### WORK TO COMPLETE
Copy every line from the data below in which the string "config" can be found.

DATA section start

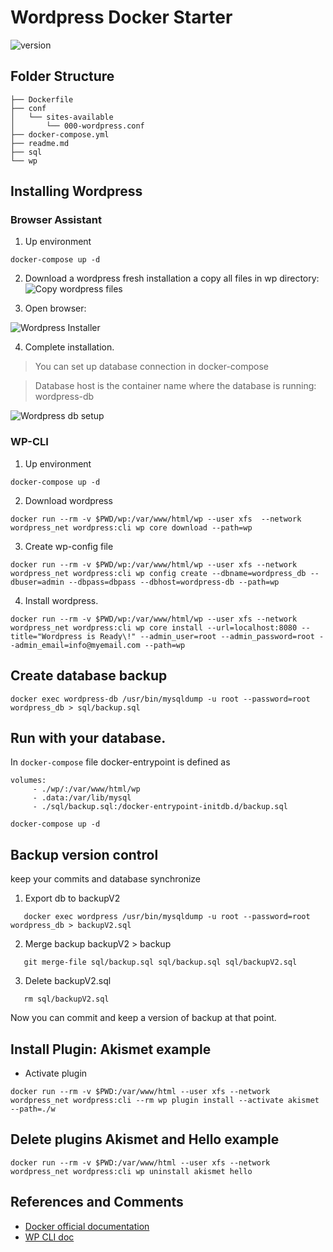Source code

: # Wordpress Docker Starter


![version](https://img.shields.io/badge/DevOps-Docker-blue.svg?maxAge=2592000)

## Folder Structure

```
├── Dockerfile
├── conf
│   └── sites-available
│       └── 000-wordpress.conf
├── docker-compose.yml
├── readme.md
├── sql
└── wp
```


## Installing Wordpress

### Browser Assistant

1. Up environment

```
docker-compose up -d
```
2. Download a wordpress fresh installation a copy all files in wp directory:
![Copy wordpress files](https://drive.google.com/uc?id=1nvHYmrc2sGgcNJwO6XoVyJJNzPwebVjJ)

3. Open browser:

![Wordpress Installer](https://drive.google.com/uc?id=1B4uxR0MiSru4m1anIcIp_UU1oaeh3w-0)

4. Complete installation.
> You can set up database connection in docker-compose

> Database host is the container name where the database is running: wordpress-db

![Wordpress db setup](https://drive.google.com/uc?id=1nvbgqps2L_SqkXSG0aMM-PvI4z7QFYub)

### WP-CLI

1. Up environment
```
docker-compose up -d
```

2. Download wordpress
```
docker run --rm -v $PWD/wp:/var/www/html/wp --user xfs  --network wordpress_net wordpress:cli wp core download --path=wp
```

3. Create  wp-config file

```
docker run --rm -v $PWD/wp:/var/www/html/wp --user xfs --network wordpress_net wordpress:cli wp config create --dbname=wordpress_db --dbuser=admin --dbpass=dbpass --dbhost=wordpress-db --path=wp
```

4. Install wordpress.

```
docker run --rm -v $PWD/wp:/var/www/html/wp --user xfs --network wordpress_net wordpress:cli wp core install --url=localhost:8080 --title="Wordpress is Ready\!" --admin_user=root --admin_password=root --admin_email=info@myemail.com --path=wp
```


## Create database backup

```
docker exec wordpress-db /usr/bin/mysqldump -u root --password=root wordpress_db > sql/backup.sql
```

## Run with your database.

In `docker-compose` file docker-entrypoint is defined as

```
volumes:
     - ./wp/:/var/www/html/wp
     - .data:/var/lib/mysql
     - ./sql/backup.sql:/docker-entrypoint-initdb.d/backup.sql
```

```
docker-compose up -d
```

## Backup version control

keep your commits and database synchronize

 1. Export db to backupV2 
 ```
    docker exec wordpress /usr/bin/mysqldump -u root --password=root wordpress_db > backupV2.sql
 ```

 2. Merge backup backupV2 > backup
 ```
    git merge-file sql/backup.sql sql/backup.sql sql/backupV2.sql
 ```

 3. Delete backupV2.sql
 ```
    rm sql/backupV2.sql
 ```

 Now you can commit and keep a version of backup at that point.

 ## Install Plugin: Akismet example

- Activate plugin

```
docker run --rm -v $PWD:/var/www/html --user xfs --network wordpress_net wordpress:cli --rm wp plugin install --activate akismet --path=./w
```

## Delete plugins Akismet and Hello example

```
docker run --rm -v $PWD:/var/www/html --user xfs --network wordpress_net wordpress:cli wp uninstall akismet hello
```

## References and Comments

- [Docker official documentation](https://docs.docker.com)
- [WP CLI doc](https://wp-cli.org/)



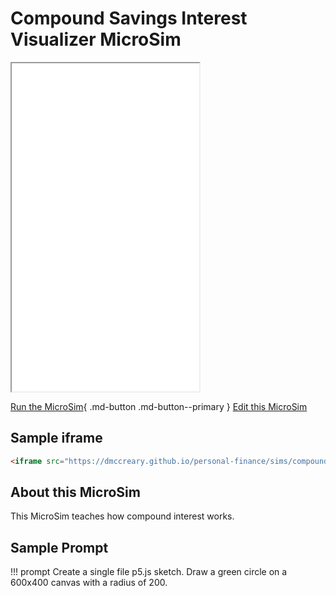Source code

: # Compound Savings Interest Visualizer MicroSim

<iframe src="main.html" height="525px" scrolling="no"></iframe>

<!--
![Image Name](./image.png){ width="400" }
-->

[Run the MicroSim](main.html){ .md-button .md-button--primary }
[Edit this MicroSim](https://editor.p5js.org/dmccreary/sketches/e4qldfXYX4)

## Sample iframe

```html
<iframe src="https://dmccreary.github.io/personal-finance/sims/compound-interest-visualizer/main.html" height="525px"  scrolling="no"></iframe>
```

## About this MicroSim

This MicroSim teaches how compound interest works.

## Sample Prompt

!!! prompt
  Create a single file p5.js sketch.
  Draw a green circle on a 600x400 canvas with a radius of 200.

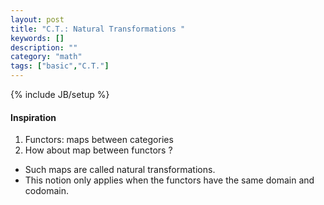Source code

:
 ```yaml
---
layout: post
title: "C.T.: Natural Transformations "
keywords: []
description: ""
category: "math"
tags: ["basic","C.T."]
---
```

{% include JB/setup %}

#### Inspiration
1. Functors: maps between categories
2. How about map between functors ?
- Such maps are called natural transformations. 
- This notion only applies when the functors have the same domain and codomain.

DATA section end

### OUTPUT FOR THIS EXERCISE
3. Create  wp-config file
docker run --rm -v $PWD/wp:/var/www/html/wp --user xfs --network wordpress_net wordpress:cli wp config create --dbname=wordpress_db --dbuser=admin --dbpass=dbpass --dbhost=wordpress-db --path=wp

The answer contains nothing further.